Pour en cerner le sens, il importe au préalable de clarifier la ligne de démarcation politique entre un chef et un leader. Alors que l’obéissance au premier repose quasi-exclusivement sur la légitimité institutionnelle que lui confère l’autorité légale ou statutaire, le leader fait autorité par sa capacité à donner du sens à l’action collective, à la conduire en cherchant inlassablement à fédérer les énergies à cette fin, à construire des ponts plutôt que des murs entre les membres de la collectivité concernée. Dans le cadre limité de cette tribune, je me contenterai de présenter succinctement quelques exigences fondamentales attachées à l’exercice d’un leadership vertueux, en conseillant le lecteur intéressé à parcourir au moins l’ouvrage pionnier d’Alexandre Dianine-Havard sur la question : Le leadership vertueux (Le laurier, 2e éd., 2015).

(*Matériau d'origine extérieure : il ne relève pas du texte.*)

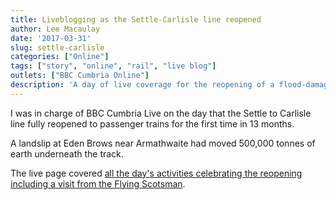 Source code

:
 ```yaml
---
title: Liveblogging as the Settle-Carlisle line reopened
author: Lee Macaulay
date: '2017-03-31'
slug: settle-carlisle
categories: ["Online"]
tags: ["story", "online", "rail", "live blog"]
outlets: ["BBC Cumbria Online"]
description: 'A day of live coverage for the reopening of a flood-damaged railway line.'
---
```


I was in charge of BBC Cumbria Live on the day that the Settle to Carlisle line fully reopened to passenger trains for the first time in 13 months.

A landslip at Eden Brows near Armathwaite had moved 500,000 tonnes of earth underneath the track.

The live page covered [all the day's activities celebrating the reopening including a visit from the Flying Scotsman](http://www.bbc.co.uk/news/live/uk-england-cumbria-39372553). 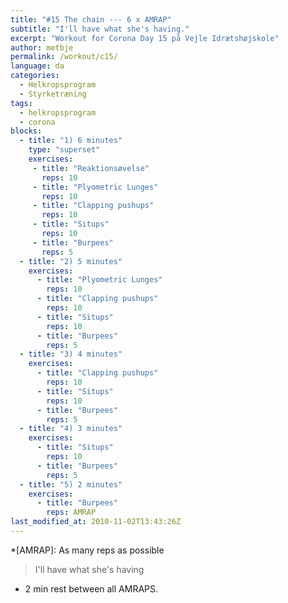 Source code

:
 ```yaml
---
title: "#15 The chain --- 6 x AMRAP"
subtitle: "I'll have what she's having."
excerpt: "Workout for Corona Day 15 på Vejle Idrætshøjskole"
author: metbje
permalink: /workout/c15/
language: da
categories:
  - Helkropsprogram
  - Styrketræning
tags:
  - helkropsprogram
  - corona
blocks:
  - title: "1) 6 minutes"
    type: "superset"
    exercises:
     - title: "Reaktionsøvelse"
       reps: 10
     - title: "Plyometric Lunges"
       reps: 10
     - title: "Clapping pushups"
       reps: 10
     - title: "Situps"
       reps: 10
     - title: "Burpees"
       reps: 5
  - title: "2) 5 minutes"
    exercises:
      - title: "Plyometric Lunges"
        reps: 10
      - title: "Clapping pushups"
        reps: 10
      - title: "Situps"
        reps: 10
      - title: "Burpees"
        reps: 5
  - title: "3) 4 minutes"
    exercises:
      - title: "Clapping pushups"
        reps: 10
      - title: "Situps"
        reps: 10
      - title: "Burpees"
        reps: 5
  - title: "4) 3 minutes"
    exercises:
      - title: "Situps"
        reps: 10
      - title: "Burpees"
        reps: 5
  - title: "5) 2 minutes"
    exercises:
      - title: "Burpees"
        reps: AMRAP
last_modified_at: 2010-11-02T13:43:26Z
---
```


*[AMRAP]: As many reps as possible

> I'll have what she's having

* 2 min rest between all AMRAPS.
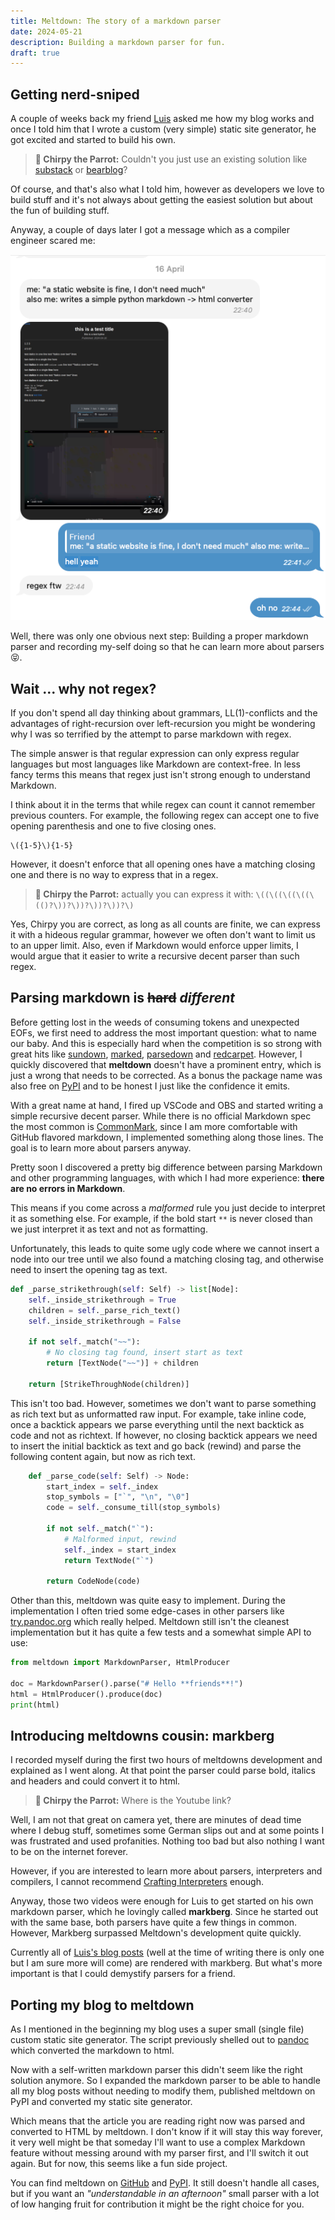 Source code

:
 ```yaml
---
title: Meltdown: The story of a markdown parser
date: 2024-05-21
description: Building a markdown parser for fun.
draft: true
---
```


<!-- Start writing your markdown here ;) -->

## Getting nerd-sniped
A couple of weeks back my friend [Luis](https://lprod.dev/) 
asked me how my blog works and once I
told him that I wrote a custom (very simple) static site generator, he got
excited and started to build his own. 

> **🦜 Chirpy the Parrot:** Couldn't you just use an existing solution like [substack](https://substack.com/) or [bearblog](https://bearblog.dev/)?

Of course, and that's also what I told him, however as developers we love to 
build stuff and it's not always about getting the easiest solution but about 
the fun of building stuff.

Anyway, a couple of days later I got a message which as a compiler engineer
scared me:

![Chat with friend](chat1.png)

Well, there was only one obvious next step: Building a proper markdown parser 
and recording my-self doing so that he can learn more about parsers 😝.

## Wait ... why not regex?

If you don't spend all day thinking about grammars, LL(1)-conflicts and the 
advantages of right-recursion over left-recursion you might be wondering why 
I was so terrified by the attempt to parse markdown with regex.

The simple answer is that regular expression can only express regular languages 
but most languages like Markdown are context-free. In less fancy terms this 
means that regex just isn't strong enough to understand Markdown.

I think about it in the terms that while regex can count it cannot remember previous
counters. For example, the following regex can accept one to five opening 
parenthesis and one to five closing ones. 

```regex
\({1-5}\){1-5}
```

However, it doesn't enforce that all opening ones have a matching closing one and there
is no way to express that in a regex.

<!-- FIXME: I want code blocks in quotes -->

> **🦜 Chirpy the Parrot:** actually you can express it with: `\((\((\((\((\(()?\))?\))?\))?\))?\)`

Yes, Chirpy you are correct, as long as all counts are finite, we can express it 
with a hideous regular grammar, however we often don't want to limit us to an upper 
limit. Also, even if Markdown would enforce upper limits, I would argue that it
easier to write a recursive decent parser than such regex.

## Parsing markdown is ~~hard~~ _different_

Before getting lost in the weeds of consuming tokens and unexpected EOFs, we 
first need to address the most important question: what to name our baby. And 
this is especially hard when the competition is so strong with great hits like 
[sundown](https://github.com/vmg/sundown), 
[marked](https://github.com/markedjs/marked),
[parsedown](https://github.com/erusev/parsedown) and 
[redcarpet](https://github.com/vmg/redcarpet). However, I quickly discovered 
that **meltdown** doesn't have a prominent entry, which is just a wrong that 
needs to be corrected. As a bonus the package name was also free on 
[PyPI](https://pypi.org/) and to be honest I just like the confidence it emits. 


With a great name at hand, I fired up VSCode and OBS and started writing a 
simple recursive decent 
parser. While there is no official Markdown spec the most common is 
[CommonMark](https://commonmark.org/), since I am more comfortable with GitHub 
flavored markdown, I implemented something along those lines. The goal is
to learn more about parsers anyway.

Pretty soon I discovered a pretty big difference between parsing Markdown and
other programming languages, with which I had more experience: **there are no 
errors in Markdown**.

This means if you come across a _malformed_ rule you just decide to interpret it 
as something else. For example, if the bold start `**` is never closed than we
just interpret it as text and not as formatting.

Unfortunately, this leads to quite some ugly code where we cannot insert a 
node into our tree until we also found a matching closing tag, and 
otherwise need to insert the opening tag as text.

```python
def _parse_strikethrough(self: Self) -> list[Node]:
    self._inside_strikethrough = True
    children = self._parse_rich_text()
    self._inside_strikethrough = False

    if not self._match("~~"):
        # No closing tag found, insert start as text
        return [TextNode("~~")] + children

    return [StrikeThroughNode(children)]
```

This isn't too bad. However, sometimes we don't want to parse something as rich 
text but as unformatted raw input. For example, take inline code, once a backtick
appears we parse everything until the next backtick as code and not as richtext.
If however, no closing backtick appears we need to insert the initial backtick 
as text and go back (rewind) and parse the following content again, but now as rich text.

```python
    def _parse_code(self: Self) -> Node:
        start_index = self._index
        stop_symbols = ["`", "\n", "\0"]
        code = self._consume_till(stop_symbols)

        if not self._match("`"):
            # Malformed input, rewind
            self._index = start_index
            return TextNode("`")

        return CodeNode(code)
```

Other than this, meltdown was quite easy to implement. During the implementation I 
often tried some edge-cases in other parsers like 
[try.pandoc.org](https://try.pandoc.org) which really helped. Meltdown still 
isn't the cleanest implementation but it has quite a few tests and a somewhat 
simple API to use:

```python
from meltdown import MarkdownParser, HtmlProducer

doc = MarkdownParser().parse("# Hello **friends**!")
html = HtmlProducer().produce(doc)
print(html)
```

## Introducing meltdowns cousin: markberg

I recorded myself during the first two hours of meltdowns development and 
explained as I went along. At that point the 
parser could parse bold, italics and headers and could convert it to html. 

> **🦜 Chirpy the Parrot:** Where is the Youtube link?

Well, I am not that great on camera yet, there are minutes of dead time where I 
debug stuff, sometimes some German slips out and at some points I was 
frustrated and used profanities. Nothing too bad but also nothing I want to be 
on the internet forever.

However, if you are interested to learn more about parsers, interpreters and 
compilers, I cannot recommend [Crafting Interpreters](https://craftinginterpreters.com/)
enough. 

Anyway, those two videos were enough for Luis to get started on his own markdown 
parser, which he lovingly called **markberg**. Since he started out with the same base, both parsers have quite a few things in common. However, Markberg surpassed Meltdown's development quite quickly.

Currently all of [Luis's blog posts](https://lprod.dev/) (well at the time of writing there is only 
one but I am sure more will come) are rendered with markberg. But what's more
important is that I could demystify parsers for a friend.

## Porting my blog to meltdown

As I mentioned in the beginning my blog uses a super small (single file) 
custom static site generator. The script previously shelled out to [pandoc](https://pandoc.org/) which
converted the markdown to html. 

Now with a self-written markdown parser this didn't seem like the right solution
anymore. So I expanded the markdown parser to be able to handle all my blog posts without 
needing to modify them, published meltdown on PyPI and converted my static site 
generator.

Which means that the article you are reading right now was parsed and converted 
to HTML by meltdown. 
I don't know if it will stay this way forever, it very well might be that 
someday I'll want to use a complex Markdown feature without messing around with 
my parser first, and I'll switch it out again. But for now, this seems like a 
fun side project.

You can find meltdown on [GitHub](https://github.com/flofriday/meltdown) and 
[PyPI](https://pypi.org/project/meltdown/). It still doesn't handle all 
cases, but if you want an _"understandable in an afternoon"️_ small parser with a 
lot of low hanging fruit for contribution it might be the right choice for you. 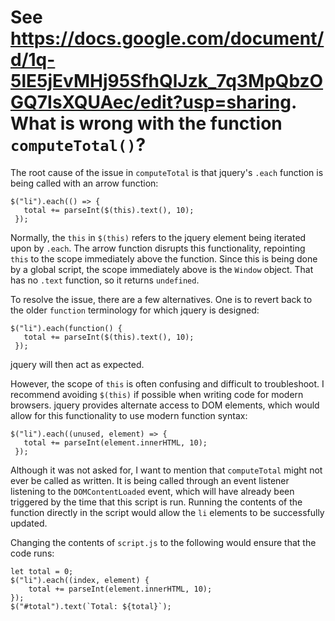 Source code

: # See https://docs.google.com/document/d/1q-5lE5jEvMHj95SfhQlJzk_7q3MpQbzOGQ7IsXQUAec/edit?usp=sharing. What is wrong with the function `computeTotal()`?

The root cause of the issue in `computeTotal` is that jquery's `.each` function is being called with an arrow function:
```
$("li").each(() => {
   total += parseInt($(this).text(), 10);
 });
```

Normally, the `this` in `$(this)` refers to the jquery element being iterated upon by `.each`. The arrow function disrupts this functionality, repointing `this` to the scope immediately above the function. Since this is being done by a global script, the scope immediately above is the `Window` object. That has no `.text` function, so it returns `undefined`.

To resolve the issue, there are a few alternatives. One is to revert back to the older `function` terminology for which jquery is designed:
```
$("li").each(function() {
   total += parseInt($(this).text(), 10);
 });
```

jquery will then act as expected.

However, the scope of `this` is often confusing and difficult to troubleshoot. I recommend avoiding `$(this)` if possible when writing code for modern browsers. jquery provides alternate access to DOM elements, which would allow for this functionality to use modern function syntax:

```
$("li").each((unused, element) => {
   total += parseInt(element.innerHTML, 10);
 });
```

Although it was not asked for, I want to mention that `computeTotal` might not ever be called as written. It is being called through an event listener listening to the `DOMContentLoaded` event, which will have already been triggered by the time that this script is run. Running the contents of the function directly in the script would allow the `li` elements to be successfully updated.

Changing the contents of `script.js` to the following would ensure that the code runs:

```
let total = 0;
$("li").each((index, element) {
    total += parseInt(element.innerHTML, 10);
});
$("#total").text(`Total: ${total}`);
```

D’abord, pour donner sens à l’action collective, il faut impérativement qu’elle repose sur des idées claires et fortes, pour le triomphe desquelles on s’emploie à convaincre les membres de la collectivité. Les obstacles rencontrés doivent être tenues pour des opportunités dans la recherche des solutions non pas individuelles mais collectives. C’est pour cette raison que le leader doit avoir un sens aigu de l’organisation, de la créativité et de l’imagination, conjuguer avec fécondité action et réflexion, ou bien, pour emprunter le mot au philosophe Henri Bergson : « Il faut agir en homme de pensée et penser en homme d’action ».
Ensuite, ses capacités d’influence justifie la position particulière qu’il occupe au sein du groupe. Mais on se tromperait à y voir une étoile polaire, dans la mesure où la qualité des relations tout à la fois étroites et distantes avec les membres du groupe participe de sa légitimité, et de l’obéissance qui en résulte, à commencer par celle des différents cercles concentriques qui constituent son entourage. Selon les spécialistes de la question, on juge également un leader à la qualité de son recrutement, qui doit se préserver de l’écueil de la standardisation des profils, au profit de leur diversité, source de l’émulation créatrice qui garantit l’efficacité de l’action collective. En conséquence de quoi, l’exercice du leadership n’est pas de l’ordre du déclaratoire ou de la revendication individuelle : être leader, c’est être perçu comme tel aussi bien au sein qu’en dehors de la collectivité.
D’où il suit, enfin, la nécessité d’établir et de conforter sans cesse une triple relation de confiance réciproque entre le leader, son entourage et la collectivité. Si l’on convient de ce que la confiance, surtout en politique, est plus fragile qu’un œuf de poule, elle reste néanmoins, selon le mot de Georg Simmel, « l’une des forces de synthèse les plus importantes au sein de la société ». Homme de la parole donnée, puisque celle-ci est le levain de la confiance réciproque, le leader doit savoir se montrer, d’après Alexandre Dianine-Havard, magnanime, c’est-à-dire regarder le monde qui l’entoure avec le cœur, et humble dans son ambition de servir et dans sa prise de décision. On comprend aisément pourquoi Emmanuel Issozè Ngondet n’était pas de la race des cochons qui s’évertuent à se déclarer gras.
La sage décision de baptiser l’aéroport de Makokou de son nom, cinq ans après qu’il nous a quittés à jamais pour l’autre rive, a le grand mérite de tirer, pour les générations actuelles et futures, un double trait d’union entre sens de l’Etat et leadership vertueux, et de nous rappeler que la génération spontanée en politique comme dans les autres domaines de la vie publique est un chemin qui ne mène assurément nulle part.
Pr Flavien ENONGOUÉ
Ancien Ambassadeur,
Maître de Conférence de Philosophie politique à l’Université Omar Bongo.